TASK PROMPT:
Your task is to repeat exactly the lines below between the line holding "for Phase 1)" and the line holding "### Common Use Cases", inclusive, and only those.

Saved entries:
──────────

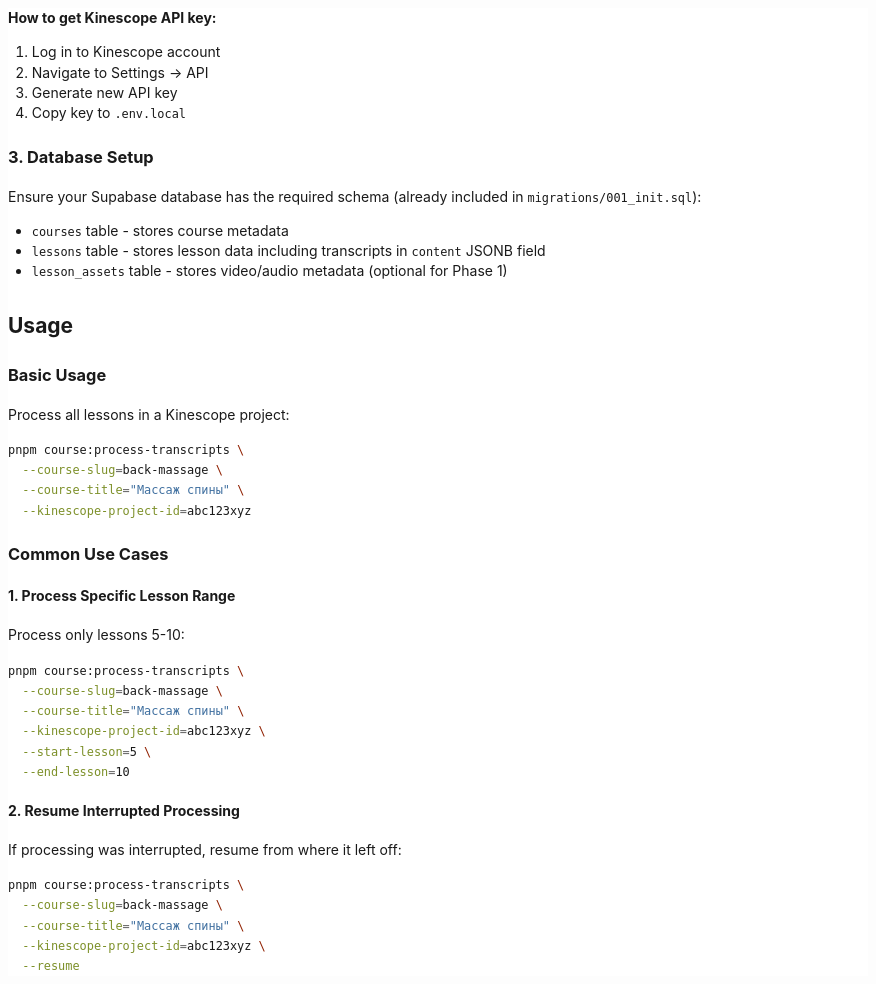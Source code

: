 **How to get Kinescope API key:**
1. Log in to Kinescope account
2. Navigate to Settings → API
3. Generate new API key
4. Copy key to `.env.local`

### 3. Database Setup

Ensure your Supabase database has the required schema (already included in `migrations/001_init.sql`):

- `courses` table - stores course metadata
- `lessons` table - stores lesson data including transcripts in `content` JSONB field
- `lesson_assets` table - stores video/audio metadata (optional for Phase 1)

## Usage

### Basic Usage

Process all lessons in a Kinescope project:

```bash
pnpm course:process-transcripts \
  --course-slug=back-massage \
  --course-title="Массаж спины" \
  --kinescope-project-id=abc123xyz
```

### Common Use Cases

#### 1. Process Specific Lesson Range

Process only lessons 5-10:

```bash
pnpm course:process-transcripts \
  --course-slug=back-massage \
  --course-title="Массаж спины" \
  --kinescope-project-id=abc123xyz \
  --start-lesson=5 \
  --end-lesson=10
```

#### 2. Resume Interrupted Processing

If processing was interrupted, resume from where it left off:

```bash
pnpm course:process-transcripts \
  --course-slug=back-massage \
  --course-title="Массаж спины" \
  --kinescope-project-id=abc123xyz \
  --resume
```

──────────

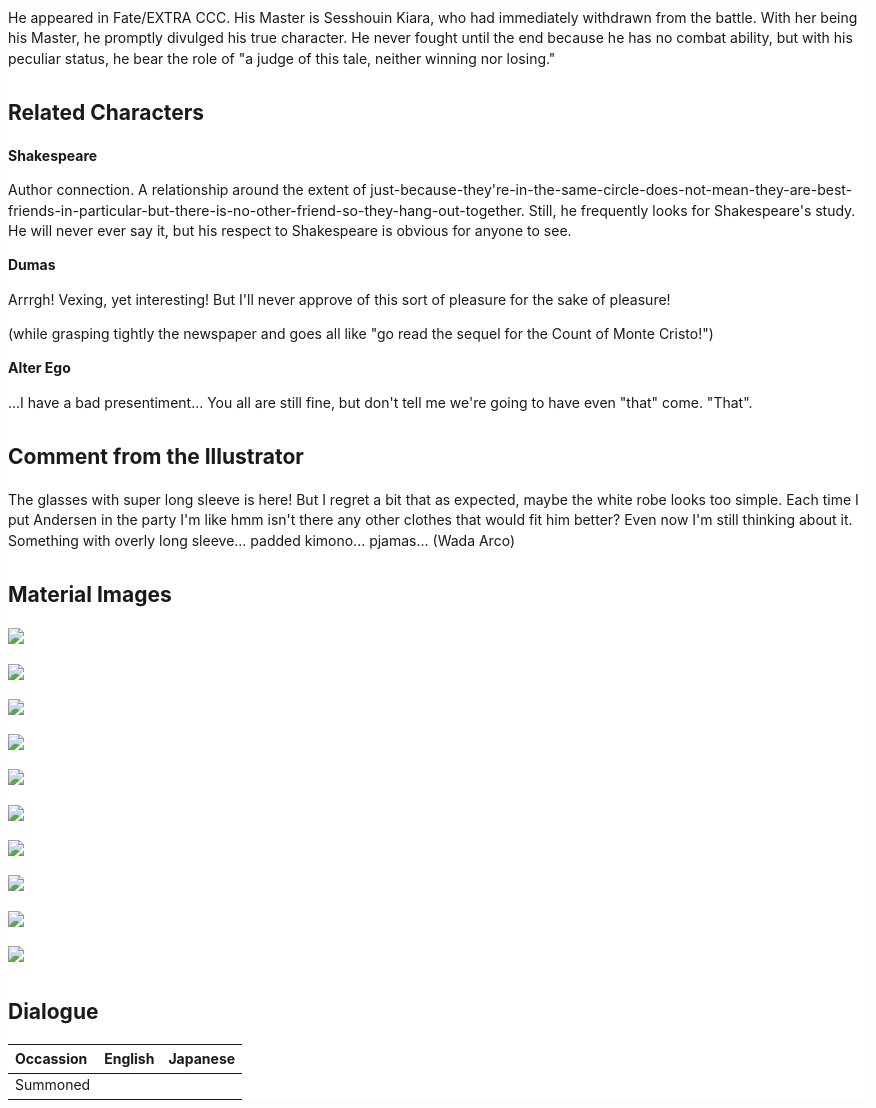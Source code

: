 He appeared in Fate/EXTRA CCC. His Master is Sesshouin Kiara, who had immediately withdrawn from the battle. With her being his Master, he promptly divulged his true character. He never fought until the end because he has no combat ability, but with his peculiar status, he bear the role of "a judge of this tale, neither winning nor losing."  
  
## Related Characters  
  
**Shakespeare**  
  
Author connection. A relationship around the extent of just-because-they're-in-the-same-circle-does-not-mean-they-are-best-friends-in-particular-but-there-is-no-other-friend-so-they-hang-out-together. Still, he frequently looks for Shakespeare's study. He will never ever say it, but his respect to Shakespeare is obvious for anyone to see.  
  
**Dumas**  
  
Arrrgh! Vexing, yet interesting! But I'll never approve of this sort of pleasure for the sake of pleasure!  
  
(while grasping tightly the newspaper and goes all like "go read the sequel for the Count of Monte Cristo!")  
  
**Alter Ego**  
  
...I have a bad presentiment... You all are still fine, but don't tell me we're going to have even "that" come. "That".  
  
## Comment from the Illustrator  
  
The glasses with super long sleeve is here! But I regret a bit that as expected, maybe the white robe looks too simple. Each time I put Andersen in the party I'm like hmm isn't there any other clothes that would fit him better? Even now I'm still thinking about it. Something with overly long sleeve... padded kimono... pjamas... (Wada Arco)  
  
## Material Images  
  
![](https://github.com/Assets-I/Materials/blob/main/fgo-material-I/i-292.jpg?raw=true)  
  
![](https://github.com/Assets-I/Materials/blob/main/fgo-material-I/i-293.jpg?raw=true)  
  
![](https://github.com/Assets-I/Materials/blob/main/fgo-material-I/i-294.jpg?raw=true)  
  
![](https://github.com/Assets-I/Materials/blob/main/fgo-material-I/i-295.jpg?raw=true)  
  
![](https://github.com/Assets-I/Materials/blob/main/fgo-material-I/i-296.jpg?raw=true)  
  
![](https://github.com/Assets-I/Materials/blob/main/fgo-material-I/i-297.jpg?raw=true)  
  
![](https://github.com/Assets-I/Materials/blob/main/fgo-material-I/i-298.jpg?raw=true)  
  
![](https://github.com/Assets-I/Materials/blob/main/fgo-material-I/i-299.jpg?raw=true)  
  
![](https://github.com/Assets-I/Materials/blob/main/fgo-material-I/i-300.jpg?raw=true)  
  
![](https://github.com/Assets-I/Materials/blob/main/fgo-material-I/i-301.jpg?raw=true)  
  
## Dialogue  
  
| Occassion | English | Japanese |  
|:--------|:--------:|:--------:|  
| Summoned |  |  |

──────────

WORKED SOLUTION:
- `lesson_assets` table - stores video/audio metadata (optional for Phase 1)

## Usage

### Basic Usage

Process all lessons in a Kinescope project:

```bash
pnpm course:process-transcripts \
  --course-slug=back-massage \
  --course-title="Массаж спины" \
  --kinescope-project-id=abc123xyz
```

### Common Use Cases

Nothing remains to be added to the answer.